«Майкл» В. Вордсворта: героико-эпическое начало в романтической поэме

«Майкл» В. Вордсворта: героико-эпическое начало в романтической поэме

Л.И. Скуратовская

Цель настоящей статьи - определить те содержательно-формальные черты поэмы Вордсворта, которые обусловили ее место в новом смысловом поле, созданном романтизмом; речь идет о смысле и направленности жанрово-поэтологических преобразований, создающих эффект «гомеровского» и «библейского» видения героя и непрямой, но тем не менее выразительной соотнесенности его с историческим временем.

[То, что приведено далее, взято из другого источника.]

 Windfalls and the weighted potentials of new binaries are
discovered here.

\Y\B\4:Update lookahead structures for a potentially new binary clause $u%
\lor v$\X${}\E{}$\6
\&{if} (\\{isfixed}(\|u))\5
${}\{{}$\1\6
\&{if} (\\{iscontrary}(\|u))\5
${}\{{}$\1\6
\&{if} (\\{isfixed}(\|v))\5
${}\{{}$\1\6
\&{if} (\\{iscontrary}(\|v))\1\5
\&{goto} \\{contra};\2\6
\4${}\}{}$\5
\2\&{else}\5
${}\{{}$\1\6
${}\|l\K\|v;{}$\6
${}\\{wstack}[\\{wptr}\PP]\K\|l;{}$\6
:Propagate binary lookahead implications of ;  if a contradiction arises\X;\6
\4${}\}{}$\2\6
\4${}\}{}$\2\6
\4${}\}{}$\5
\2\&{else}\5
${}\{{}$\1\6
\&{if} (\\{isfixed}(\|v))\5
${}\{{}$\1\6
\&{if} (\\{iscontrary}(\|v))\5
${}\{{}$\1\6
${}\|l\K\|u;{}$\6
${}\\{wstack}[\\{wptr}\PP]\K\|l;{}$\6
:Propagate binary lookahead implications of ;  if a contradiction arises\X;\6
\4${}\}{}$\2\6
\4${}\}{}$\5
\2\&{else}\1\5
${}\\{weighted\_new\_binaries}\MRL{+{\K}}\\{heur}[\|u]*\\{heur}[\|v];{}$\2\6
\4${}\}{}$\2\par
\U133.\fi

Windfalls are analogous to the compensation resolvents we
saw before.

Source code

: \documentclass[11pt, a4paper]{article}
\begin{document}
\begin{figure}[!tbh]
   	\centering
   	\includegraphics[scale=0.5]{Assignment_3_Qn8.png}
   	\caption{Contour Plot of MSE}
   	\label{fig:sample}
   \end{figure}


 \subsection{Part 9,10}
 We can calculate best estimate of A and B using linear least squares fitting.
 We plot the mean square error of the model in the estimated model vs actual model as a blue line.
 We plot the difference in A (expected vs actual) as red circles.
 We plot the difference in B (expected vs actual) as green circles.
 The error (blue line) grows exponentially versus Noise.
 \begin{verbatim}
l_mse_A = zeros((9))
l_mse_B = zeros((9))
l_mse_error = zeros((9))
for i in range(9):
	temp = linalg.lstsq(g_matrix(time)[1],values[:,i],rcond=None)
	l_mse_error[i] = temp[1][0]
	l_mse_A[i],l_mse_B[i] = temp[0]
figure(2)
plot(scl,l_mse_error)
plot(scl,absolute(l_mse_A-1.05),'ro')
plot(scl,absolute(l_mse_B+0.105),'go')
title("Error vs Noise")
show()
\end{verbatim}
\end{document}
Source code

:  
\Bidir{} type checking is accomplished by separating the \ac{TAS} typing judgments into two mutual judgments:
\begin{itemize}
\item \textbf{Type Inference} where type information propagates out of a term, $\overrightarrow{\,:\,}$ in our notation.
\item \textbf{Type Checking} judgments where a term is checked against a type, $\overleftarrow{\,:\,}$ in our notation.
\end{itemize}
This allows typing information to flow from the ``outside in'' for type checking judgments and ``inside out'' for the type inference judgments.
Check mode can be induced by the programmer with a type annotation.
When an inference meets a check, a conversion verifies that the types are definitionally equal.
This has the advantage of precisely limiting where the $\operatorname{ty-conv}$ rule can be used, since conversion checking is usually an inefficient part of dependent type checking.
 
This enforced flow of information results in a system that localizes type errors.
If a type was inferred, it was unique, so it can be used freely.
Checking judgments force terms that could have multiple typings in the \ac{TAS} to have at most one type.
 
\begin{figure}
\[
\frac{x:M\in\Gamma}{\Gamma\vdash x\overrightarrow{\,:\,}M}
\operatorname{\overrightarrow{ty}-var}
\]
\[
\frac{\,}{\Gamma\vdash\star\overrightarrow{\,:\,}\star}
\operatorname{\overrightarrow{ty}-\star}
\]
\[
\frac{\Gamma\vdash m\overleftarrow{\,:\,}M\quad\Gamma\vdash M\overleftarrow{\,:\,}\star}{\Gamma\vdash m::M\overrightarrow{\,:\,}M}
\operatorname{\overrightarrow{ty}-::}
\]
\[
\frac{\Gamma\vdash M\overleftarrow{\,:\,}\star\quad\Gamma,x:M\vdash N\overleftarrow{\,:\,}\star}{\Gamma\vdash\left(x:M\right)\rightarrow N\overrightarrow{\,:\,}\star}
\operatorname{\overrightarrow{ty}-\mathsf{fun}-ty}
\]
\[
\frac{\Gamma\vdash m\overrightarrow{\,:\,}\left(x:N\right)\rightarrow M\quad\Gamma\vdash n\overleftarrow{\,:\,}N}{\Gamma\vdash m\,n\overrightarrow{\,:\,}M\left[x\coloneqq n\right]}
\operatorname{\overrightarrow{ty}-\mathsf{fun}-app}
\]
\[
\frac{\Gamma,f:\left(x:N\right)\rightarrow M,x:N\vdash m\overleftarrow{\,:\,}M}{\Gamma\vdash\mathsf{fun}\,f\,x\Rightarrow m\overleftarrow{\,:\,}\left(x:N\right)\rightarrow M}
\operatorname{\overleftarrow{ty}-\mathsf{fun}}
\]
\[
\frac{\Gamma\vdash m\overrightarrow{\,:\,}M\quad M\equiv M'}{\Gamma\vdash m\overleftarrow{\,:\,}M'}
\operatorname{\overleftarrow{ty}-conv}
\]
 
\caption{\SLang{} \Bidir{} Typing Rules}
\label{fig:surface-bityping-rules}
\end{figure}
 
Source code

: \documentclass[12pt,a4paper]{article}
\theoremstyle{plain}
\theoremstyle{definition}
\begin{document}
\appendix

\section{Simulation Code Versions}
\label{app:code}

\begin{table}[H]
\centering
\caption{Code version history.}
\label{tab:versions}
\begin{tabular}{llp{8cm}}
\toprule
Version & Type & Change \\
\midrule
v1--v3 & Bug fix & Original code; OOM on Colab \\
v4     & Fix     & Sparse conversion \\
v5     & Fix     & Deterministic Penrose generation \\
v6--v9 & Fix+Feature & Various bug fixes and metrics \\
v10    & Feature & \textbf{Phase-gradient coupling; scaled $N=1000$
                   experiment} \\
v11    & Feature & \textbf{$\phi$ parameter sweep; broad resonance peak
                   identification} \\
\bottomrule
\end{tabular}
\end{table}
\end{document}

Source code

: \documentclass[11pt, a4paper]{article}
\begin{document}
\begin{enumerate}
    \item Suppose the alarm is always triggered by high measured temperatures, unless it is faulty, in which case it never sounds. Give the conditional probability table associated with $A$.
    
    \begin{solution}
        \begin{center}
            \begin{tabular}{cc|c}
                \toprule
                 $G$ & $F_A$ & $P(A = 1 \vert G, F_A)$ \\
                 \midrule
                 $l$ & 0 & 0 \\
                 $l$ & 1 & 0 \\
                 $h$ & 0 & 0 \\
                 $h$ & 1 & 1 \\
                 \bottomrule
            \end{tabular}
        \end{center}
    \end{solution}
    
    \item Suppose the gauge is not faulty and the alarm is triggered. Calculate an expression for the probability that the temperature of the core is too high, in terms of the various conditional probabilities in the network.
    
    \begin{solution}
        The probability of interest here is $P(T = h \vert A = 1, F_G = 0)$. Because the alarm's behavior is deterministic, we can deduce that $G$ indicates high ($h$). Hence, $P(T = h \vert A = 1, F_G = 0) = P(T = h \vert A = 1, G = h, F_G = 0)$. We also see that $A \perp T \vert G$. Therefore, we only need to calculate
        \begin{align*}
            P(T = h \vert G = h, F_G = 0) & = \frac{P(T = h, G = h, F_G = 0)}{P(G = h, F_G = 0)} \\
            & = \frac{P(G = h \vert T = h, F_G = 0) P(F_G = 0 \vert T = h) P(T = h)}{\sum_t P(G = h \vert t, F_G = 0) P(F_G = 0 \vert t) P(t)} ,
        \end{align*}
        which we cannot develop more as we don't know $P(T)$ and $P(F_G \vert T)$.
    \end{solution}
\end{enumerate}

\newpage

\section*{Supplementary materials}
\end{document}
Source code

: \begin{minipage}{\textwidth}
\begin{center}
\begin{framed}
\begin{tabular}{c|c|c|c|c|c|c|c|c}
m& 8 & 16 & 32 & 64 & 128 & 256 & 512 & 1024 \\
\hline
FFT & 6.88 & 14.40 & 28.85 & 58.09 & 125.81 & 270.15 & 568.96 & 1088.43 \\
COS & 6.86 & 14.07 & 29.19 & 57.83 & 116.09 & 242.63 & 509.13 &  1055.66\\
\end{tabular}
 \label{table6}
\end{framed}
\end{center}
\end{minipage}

Этот эффект не привлек к себе пристального внимания исследователей: зарубежные авторы считают поэму чистой пасторалью, основываясь на вордсвортском подзаголовке, а в советском и постсоветском литературоведении Вордсворт вообще поэт почти не изученный, непереведенный и недооцененный. Первостепенный национальный классик, один из первооткрывателей мирового романтизма, он у нас пребывал в глубокой тени Байрона и Шелли, и хотя с 1980-х годов наметились определенные сдвиги, жанр, в котором о нем пишут - учебники истории английской литературы (А. Елистратовой, А. Аникста, Н. Михальской, Г. Аникина, Е. Гениевой) - не предполагает конкретного, сколько-нибудь подробного анализа текста. Исключение составляют работы Н.Я. Дьяконовой, в которых анализируемый текст - не только стихи, но и теоретические работы поэта.

Таким образом, актуальность данной статьи определяется стремлением аналитически показать малоизвестное, выявив в нем важные аспекты поэтической семантики - связь с новым пониманием сущности поэзии, видение человека в контексте времени даже в жанрах, прямо не историзованных, и в то же время героизацию его как бы вне времени и над временем, на фоне вечности, - своеобразный романтический антиэкзистенциализм, если соотнести Вордсворта с влиятельнейшим умонастроением XX века.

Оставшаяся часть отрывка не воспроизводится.